(Pictures paired with source code)
Start of Block

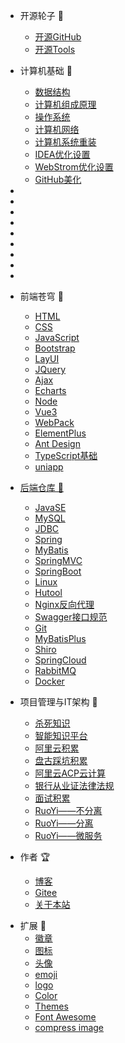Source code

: - 开源轮子 🚀
  - [开源GitHub](/opensource/opensource_github/OpenGithub/AI_GitHub.md)
  - [开源Tools](/opensource/opensource_tools/opensource_tools.md)

- 计算机基础 🎈
  - [数据结构](/cs408/DataStructure/王道绪论.md)
  - [计算机组成原理](/cs408/ComputerComposition/王道计组第一章(一).md)
  - [操作系统](/cs408/OperatingSystem/王道OS绪论(一).md)
  - [计算机网络](/cs408/ComputerNetwork/王道计网(一).md)
  - [计算机系统重装](/cs408/ReloadOS/重装系统.md)
  - [IDEA优化设置](/cs408/ReloadOS/IDEA优化设置.md)
  - [WebStrom优化设置](/cs408/ReloadOS/WebStrom优化设置.md)
  - [GitHub美化](/opensource/opensource_github/Github/Github美化.md)
- 
- 
- 
- 
- 
- 
- 
- 
- 

- 前端苍穹 🍧
  - [HTML](/web/HTML/HTML(一).md)
  - [CSS](/web/CSS/CSS(一).md)
  - [JavaScript](/web/JavaScript/JavaScript(一).md)
  - [Bootstrap](/web/BootStrap/Bootstrap(一).md)
  - [LayUI](/web/LayUI/LayUI.md)
  - [JQuery](/web/JQuery/jQuery.md)
  - [Ajax](/web/AJAX/黑马Ajax.md)
  - [Echarts](/web/Echarts/Echarts.md)
  - [Node](/web/Node/01_尚硅谷Node.md)
  - [Vue3](/web/Vue3/Vue3(一).md)
  - [WebPack](/web/WebPack/01_尚硅谷WebPack5.md)
  - [ElementPlus](/web/ElementPlus/01_Element%20Plus.md)
  - [Ant Design](/web/Ant/01_AntDesignVue.md)
  - [TypeScript基础](/web/TypeScript/01_TypeScript.md)
  - [uniapp](/web/uniapp/01_uni-app.md)
- [后端仓库 🍦](/java/README.md)
  - [JavaSE](/java/README.md)
  - [MySQL](/java/mysql/黑马MySQL(一).md)
  - [JDBC](/java/jdbc/狂神说JDBC.md)
  - [Spring](/java/javaee/传智spring(一).md)
  - [MyBatis](/java/javaee/传智mybatis.md)
  - [SpringMVC](/java/javaee/传智springMVC.md)
  - [SpringBoot](/java/springboot/三更SpringBoot(一).md)
  - [Linux](/java/linux/韩顺平Linux.md)
  - [Hutool](/java/Hutool/Hutool(一).md)
  - [Nginx反向代理](/java/Nginx/狂神说Nginx.md)
  - [Swagger接口规范](/java/Swagger/01_Swagger.md)
  - [Git](/java/Git/尚硅谷Git.md)
  - [MyBatisPlus](/java/mybatisplus/01-MybatisPlus-基础篇.md)
  - [Shiro](/java/shiro/不良人Shiro(一).md)
  - [SpringCloud](/java/springcloud/SpringCloud(一).md)
  - [RabbitMQ](/java/rabbitmq/RabbitMQ(一).md)
  - [Docker](/java/docker/01_Docker.md)
- 项目管理与IT架构 🧱
  - [杀死知识](/workstudy/workstudy_Internet/workstudy_Hunter.md)
  - [智能知识平台](/workstudy/workstudy_Internet/workstudy_智能知识平台.md)
  - [阿里云积累](/workstudy/workstudy_Internet/workstudy_DMZ.md)
  - [盘古踩坑积累](/workstudy/workstudy_dev/workstudy_dev.md)
  - [阿里云ACP云计算](/workstudy/workstudy_acp/ACP云计算(一).md)
  - [银行从业证法律法规](/workstudy/workstudy_bank/01_法律法规.md)
  - [面试积累](/workstudy/workstudy_interview/01_Java/Java面试(一).md)
  - [RuoYi——不分离](/opensource/opensource_project/opensource_ruoyi_fast/若依不分离(一).md)
  - [RuoYi——分离](/opensource/opensource_project/opensource_ruoyi_vue/若依分离(一).md)
  - [RuoYi——微服务](/opensource/opensource_project/opensource_ruoyi_vue/若依分离(一).md)
- 作者 🏆
  - [博客](https://blog.csdn.net/Augenstern_QXL)
  - [Gitee](https://gitee.com/Augenstern-creator)
  - [关于本站](/README.md)

[//]: # (  - [GitHub]&#40;https://github.com/Augenstern-creator&#41;)
  

[comment]: <> (  - [Dear]&#40;/Buger/DocsifyDear.md&#41;)
- 扩展 🔮
  - [徽章](https://shields.io/)
  - [图标](https://favicon.io/favicon-converter/)
  - [头像](https://cravatar.cn/)
  - [emoji](https://www.emojiall.com/zh-hans)
  - [logo](https://github.com/Tarikul-Islam-Anik/Animated-Fluent-Emojis)
  - [Color](https://html-color-codes.info/chinese/)
  - [Themes](https://jhildenbiddle.github.io/docsify-themeable/)
  - [Font Awesome](https://www.runoob.com/font-awesome/fontawesome-tutorial.html)
  - [compress image](https://freecompress.com/zh-cn/compress-image)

End of Block

Exercise objective |
From the line holding "- [Echarts](/web/Echarts/Echarts.md)" to the line holding "- [Git](/java/Git/尚硅谷Git.md)", inclusive, restate each line above exactly as written.

Reply |
  - [Echarts](/web/Echarts/Echarts.md)
  - [Node](/web/Node/01_尚硅谷Node.md)
  - [Vue3](/web/Vue3/Vue3(一).md)
  - [WebPack](/web/WebPack/01_尚硅谷WebPack5.md)
  - [ElementPlus](/web/ElementPlus/01_Element%20Plus.md)
  - [Ant Design](/web/Ant/01_AntDesignVue.md)
  - [TypeScript基础](/web/TypeScript/01_TypeScript.md)
  - [uniapp](/web/uniapp/01_uni-app.md)
- [后端仓库 🍦](/java/README.md)
  - [JavaSE](/java/README.md)
  - [MySQL](/java/mysql/黑马MySQL(一).md)
  - [JDBC](/java/jdbc/狂神说JDBC.md)
  - [Spring](/java/javaee/传智spring(一).md)
  - [MyBatis](/java/javaee/传智mybatis.md)
  - [SpringMVC](/java/javaee/传智springMVC.md)
  - [SpringBoot](/java/springboot/三更SpringBoot(一).md)
  - [Linux](/java/linux/韩顺平Linux.md)
  - [Hutool](/java/Hutool/Hutool(一).md)
  - [Nginx反向代理](/java/Nginx/狂神说Nginx.md)
  - [Swagger接口规范](/java/Swagger/01_Swagger.md)
  - [Git](/java/Git/尚硅谷Git.md)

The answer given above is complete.